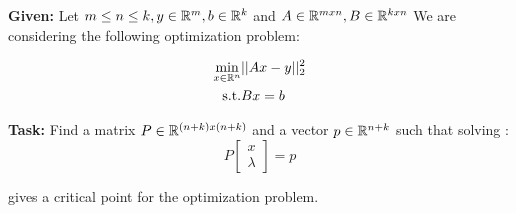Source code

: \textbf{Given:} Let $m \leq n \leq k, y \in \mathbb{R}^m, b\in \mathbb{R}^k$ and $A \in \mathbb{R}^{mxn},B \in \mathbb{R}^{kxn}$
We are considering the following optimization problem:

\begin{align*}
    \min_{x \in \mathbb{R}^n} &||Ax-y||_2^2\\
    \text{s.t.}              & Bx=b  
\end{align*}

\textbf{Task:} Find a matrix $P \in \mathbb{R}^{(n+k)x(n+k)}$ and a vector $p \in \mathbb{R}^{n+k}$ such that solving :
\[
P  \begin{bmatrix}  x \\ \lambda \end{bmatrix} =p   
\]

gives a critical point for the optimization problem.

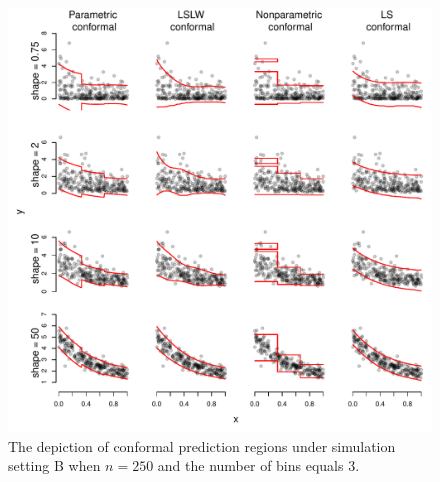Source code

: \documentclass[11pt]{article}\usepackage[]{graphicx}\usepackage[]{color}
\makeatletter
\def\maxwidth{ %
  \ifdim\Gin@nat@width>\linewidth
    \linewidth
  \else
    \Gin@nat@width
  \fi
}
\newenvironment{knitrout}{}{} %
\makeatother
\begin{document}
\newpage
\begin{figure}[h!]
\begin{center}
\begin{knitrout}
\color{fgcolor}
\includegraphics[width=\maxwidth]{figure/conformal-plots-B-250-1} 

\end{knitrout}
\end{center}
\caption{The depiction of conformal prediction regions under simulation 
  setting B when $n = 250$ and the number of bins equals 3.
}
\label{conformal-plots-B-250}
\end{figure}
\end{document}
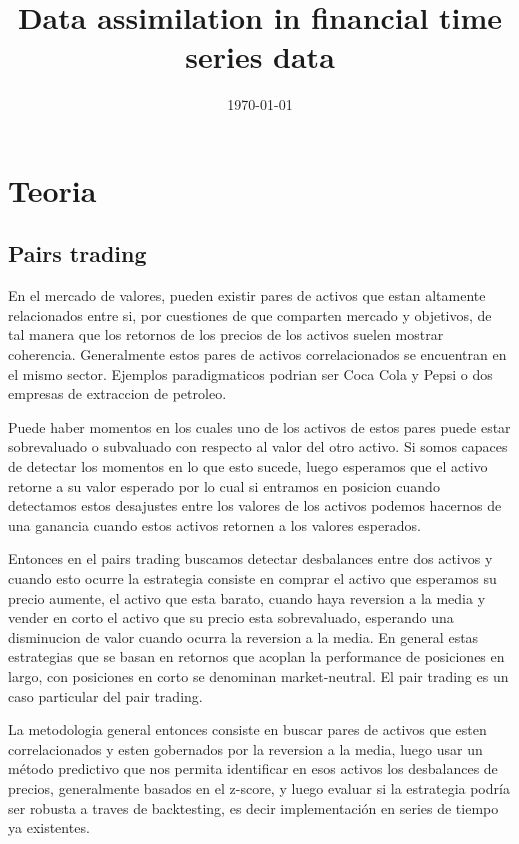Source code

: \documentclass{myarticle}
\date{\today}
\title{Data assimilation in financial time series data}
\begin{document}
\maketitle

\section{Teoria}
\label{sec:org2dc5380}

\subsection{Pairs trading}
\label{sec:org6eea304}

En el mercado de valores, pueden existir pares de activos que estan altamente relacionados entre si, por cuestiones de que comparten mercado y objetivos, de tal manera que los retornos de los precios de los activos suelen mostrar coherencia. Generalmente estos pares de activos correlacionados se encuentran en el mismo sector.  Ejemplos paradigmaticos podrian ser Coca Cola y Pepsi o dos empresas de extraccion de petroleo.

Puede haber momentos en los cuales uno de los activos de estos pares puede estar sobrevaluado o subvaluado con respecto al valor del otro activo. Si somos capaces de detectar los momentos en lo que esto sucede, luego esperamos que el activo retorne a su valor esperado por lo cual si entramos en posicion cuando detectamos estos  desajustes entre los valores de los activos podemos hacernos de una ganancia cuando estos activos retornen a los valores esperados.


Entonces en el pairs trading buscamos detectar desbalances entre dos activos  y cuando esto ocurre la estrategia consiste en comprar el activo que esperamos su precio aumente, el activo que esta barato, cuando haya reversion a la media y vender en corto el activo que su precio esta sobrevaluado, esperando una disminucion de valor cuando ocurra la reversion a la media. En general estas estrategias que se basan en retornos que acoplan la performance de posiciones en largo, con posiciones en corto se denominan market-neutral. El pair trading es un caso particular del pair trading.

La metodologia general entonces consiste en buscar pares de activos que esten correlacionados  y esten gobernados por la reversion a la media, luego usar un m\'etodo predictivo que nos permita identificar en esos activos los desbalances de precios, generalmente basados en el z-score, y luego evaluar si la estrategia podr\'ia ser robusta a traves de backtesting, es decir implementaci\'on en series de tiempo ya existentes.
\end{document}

======

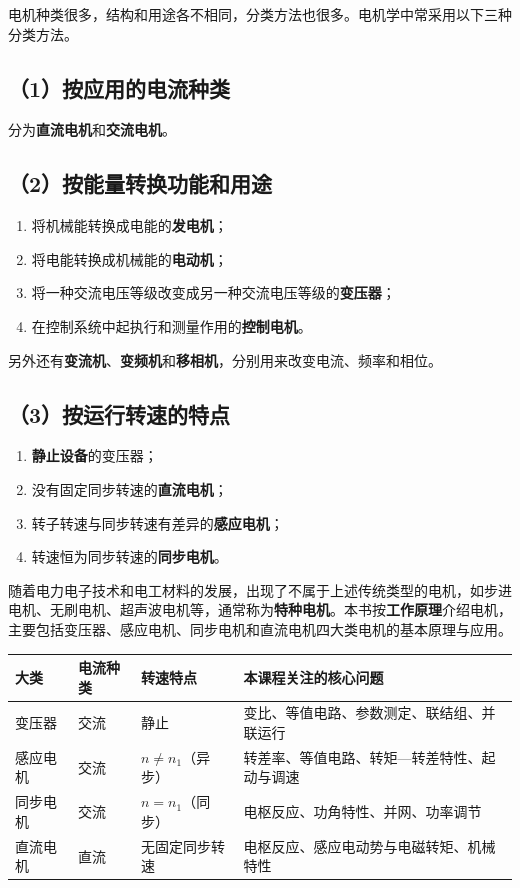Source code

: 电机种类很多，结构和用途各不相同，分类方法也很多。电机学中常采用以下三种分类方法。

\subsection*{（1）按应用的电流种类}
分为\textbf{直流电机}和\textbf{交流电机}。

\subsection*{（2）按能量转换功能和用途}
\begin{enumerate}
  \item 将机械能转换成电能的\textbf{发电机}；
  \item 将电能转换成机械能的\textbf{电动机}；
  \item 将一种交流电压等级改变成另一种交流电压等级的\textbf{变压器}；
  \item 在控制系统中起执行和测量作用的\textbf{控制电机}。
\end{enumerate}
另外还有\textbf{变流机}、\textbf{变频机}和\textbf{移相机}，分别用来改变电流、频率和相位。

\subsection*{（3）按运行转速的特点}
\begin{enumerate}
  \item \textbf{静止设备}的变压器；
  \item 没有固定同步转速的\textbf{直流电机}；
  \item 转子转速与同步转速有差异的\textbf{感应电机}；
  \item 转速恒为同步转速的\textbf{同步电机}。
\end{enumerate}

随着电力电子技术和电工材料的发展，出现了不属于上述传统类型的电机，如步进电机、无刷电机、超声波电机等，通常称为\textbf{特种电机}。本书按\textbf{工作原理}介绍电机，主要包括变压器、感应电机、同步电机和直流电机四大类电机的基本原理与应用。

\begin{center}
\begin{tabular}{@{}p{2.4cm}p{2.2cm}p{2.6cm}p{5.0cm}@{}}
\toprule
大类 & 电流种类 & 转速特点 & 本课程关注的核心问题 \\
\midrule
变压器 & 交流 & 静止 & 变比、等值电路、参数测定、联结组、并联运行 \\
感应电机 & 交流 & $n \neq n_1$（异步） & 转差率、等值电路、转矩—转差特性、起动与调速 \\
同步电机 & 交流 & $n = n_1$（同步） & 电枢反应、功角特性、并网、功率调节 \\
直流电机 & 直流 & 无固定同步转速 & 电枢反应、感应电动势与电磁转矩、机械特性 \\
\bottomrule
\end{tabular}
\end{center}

======

**The task**
In how many lines of the data does the word "documentclass" appear? Respond with the number and nothing more.

**Written response**
2